* _What is expected_: Scan the records below for the line containing "2. Configure your Sets and Fields dynamically" and the line containing "INR | Prefixes". Copy both, plus every line between, exactly.

* _Listed records_:
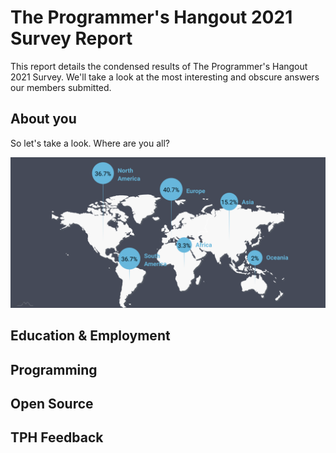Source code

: # The Programmer's Hangout 2021 Survey Report

This report details the condensed results of The Programmer's Hangout 2021 Survey. We'll take a look at the most interesting and obscure answers our members submitted.

## About you

So let's take a look. Where are you all?

![Alt text](img/countries.svg)


## Education & Employment


## Programming


## Open Source


## TPH Feedback
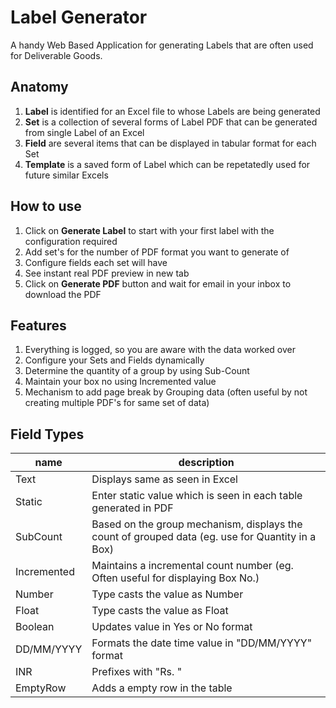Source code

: # Label Generator

A handy Web Based Application for generating Labels that are often used for Deliverable Goods.

## Anatomy

1. **Label** is identified for an Excel file to whose Labels are being generated
2. **Set** is a collection of several forms of Label PDF that can be generated from single Label of an Excel
3. **Field** are several items that can be displayed in tabular format for each Set
4. **Template** is a saved form of Label which can be repetatedly used for future similar Excels

## How to use

1. Click on **Generate Label** to start with your first label with the configuration required
2. Add set's for the number of PDF format you want to generate of
3. Configure fields each set will have
4. See instant real PDF preview in new tab
5. Click on **Generate PDF** button and wait for email in your inbox to download the PDF

## Features

1. Everything is logged, so you are aware with the data worked over
2. Configure your Sets and Fields dynamically
3. Determine the quantity of a group by using Sub-Count
4. Maintain your box no using Incremented value
5. Mechanism to add page break by Grouping data (often useful by not creating multiple PDF's for same set of data)

## Field Types

| name | description |
| -- | -- |
| Text | Displays same as seen in Excel |
| Static | Enter static value which is seen in each table generated in PDF |
| SubCount | Based on the group mechanism, displays the count of grouped data (eg. use for Quantity in a Box) |
| Incremented | Maintains a incremental count number (eg. Often useful for displaying Box No.) |
| Number | Type casts the value as Number |
| Float | Type casts the value as Float |
| Boolean | Updates value in Yes or No format |
| DD/MM/YYYY | Formats the date time value in "DD/MM/YYYY" format |
| INR | Prefixes with "Rs. " |
| EmptyRow | Adds a empty row in the table |
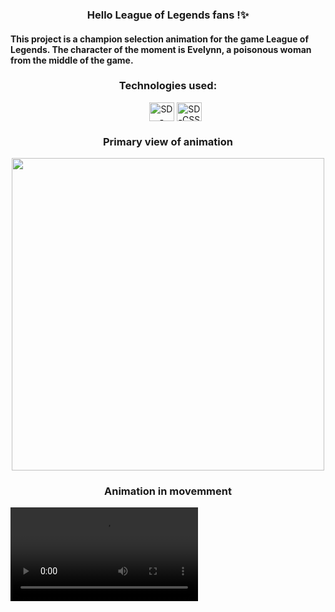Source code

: 
<h3 align="center"> Hello League of Legends fans !✨ </h3> 

<h4>This project is a champion selection animation for the game League of Legends. The character of the moment is Evelynn, a poisonous woman from the middle of the game.</h4>
<h3 align="center">Technologies used:</h3>
  <ul align="center">
   <img align="center" alt="SD-HTML" height="30" width="40" src="https://cdn.jsdelivr.net/gh/devicons/devicon@latest/icons/html5/html5-original.svg">
   <img align="center" alt="SD-CSS" height="30" width="40" src="https://cdn.jsdelivr.net/gh/devicons/devicon@latest/icons/css3/css3-original.svg">
</ul>

<h3 align="center">Primary view of animation</h3> 
<div align="center">
  <img src="https://github.com/SandynellyDiniz/animated-card/assets/160080540/68cf4d80-e700-40e7-8ae6-a2799fe1ca35" width="500">
</div>

<h3 align="center">Animation in movemment</h3>
<video  align="center" src ="https://github.com/SandynellyDiniz/animated-card/assets/160080540/ce48c9d1-8444-423d-88ef-061a0c6ca677"></video>



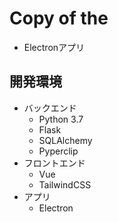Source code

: # Copy of the
- Electronアプリ

## 開発環境
- バックエンド
  - Python 3.7
  - Flask
  - SQLAlchemy
  - Pyperclip
- フロントエンド
  - Vue
  - TailwindCSS
- アプリ
  - Electron
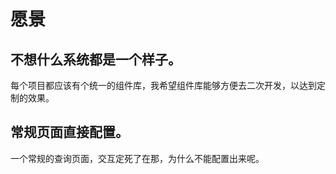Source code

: # 愿景

## 不想什么系统都是一个样子。

每个项目都应该有个统一的组件库，我希望组件库能够方便去二次开发，以达到定制的效果。

## 常规页面直接配置。

一个常规的查询页面，交互定死了在那，为什么不能配置出来呢。
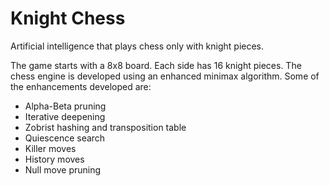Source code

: # Knight Chess
Artificial intelligence that plays chess only with knight pieces.

The game starts with a 8x8 board. Each side has 16 knight pieces.
The chess engine is developed using an enhanced minimax algorithm.
Some of the enhancements developed are:
- Alpha-Beta pruning
- Iterative deepening
- Zobrist hashing and transposition table
- Quiescence search
- Killer moves
- History moves
- Null move pruning
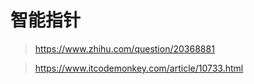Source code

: # 智能指针

> https://www.zhihu.com/question/20368881

> https://www.itcodemonkey.com/article/10733.html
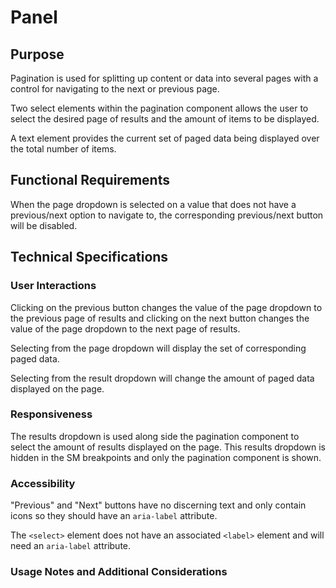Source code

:# Panel

## Purpose

Pagination is used for splitting up content or data into several pages with a control for navigating to the next or previous page. 

Two select elements within the pagination component allows the user to select the desired page of results and the amount of items to be displayed.

A text element provides the current set of paged data being displayed over the total number of items. 

## Functional Requirements

When the page dropdown is selected on a value that does not have a previous/next option to navigate to, the corresponding previous/next button will be disabled. 

## Technical Specifications


### User Interactions

Clicking on the previous button changes the value of the page dropdown to the previous page of results and clicking on the next button changes the value of the page dropdown to the next page of results. 

Selecting from the page dropdown will display the set of corresponding paged data.

Selecting from the result dropdown will change the amount of paged data displayed on the page. 

### Responsiveness

The results dropdown is used along side the pagination component to select the amount of results displayed on the page. This results dropdown is hidden in the SM breakpoints and only the pagination component is shown.

### Accessibility

"Previous" and "Next" buttons have no discerning text and only contain icons so they should have an `aria-label` attribute.

The `<select>` element does not have an associated `<label>` element and will need an `aria-label` attribute.

### Usage Notes and Additional Considerations
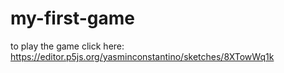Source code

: # my-first-game
to play the game click here: https://editor.p5js.org/yasminconstantino/sketches/8XTowWq1k
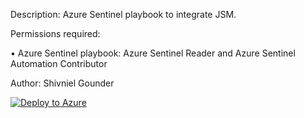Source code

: Description: Azure Sentinel playbook to integrate JSM.

Permissions required:

• Azure Sentinel playbook: Azure Sentinel Reader and Azure Sentinel Automation Contributor

Author: Shivniel Gounder

[![Deploy to Azure](https://aka.ms/deploytoazurebutton)](https://portal.azure.com/#create/Microsoft.Template/uri/https%3A%2F%2Fraw.githubusercontent.com%2FShivniel%2FAzure%2Fmain%2FAzure%2520Sentinel%2FAzure%2520Sentinel%2520Playbooks%2FJSMTicketIntegration%2Fazuredeploy.json)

* _Exercise response_:
2. Configure your Sets and Fields dynamically
3. Determine the quantity of a group by using Sub-Count
4. Maintain your box no using Incremented value
5. Mechanism to add page break by Grouping data (often useful by not creating multiple PDF's for same set of data)

## Field Types

| name | description |
| -- | -- |
| Text | Displays same as seen in Excel |
| Static | Enter static value which is seen in each table generated in PDF |
| SubCount | Based on the group mechanism, displays the count of grouped data (eg. use for Quantity in a Box) |
| Incremented | Maintains a incremental count number (eg. Often useful for displaying Box No.) |
| Number | Type casts the value as Number |
| Float | Type casts the value as Float |
| Boolean | Updates value in Yes or No format |
| DD/MM/YYYY | Formats the date time value in "DD/MM/YYYY" format |
| INR | Prefixes with "Rs. " |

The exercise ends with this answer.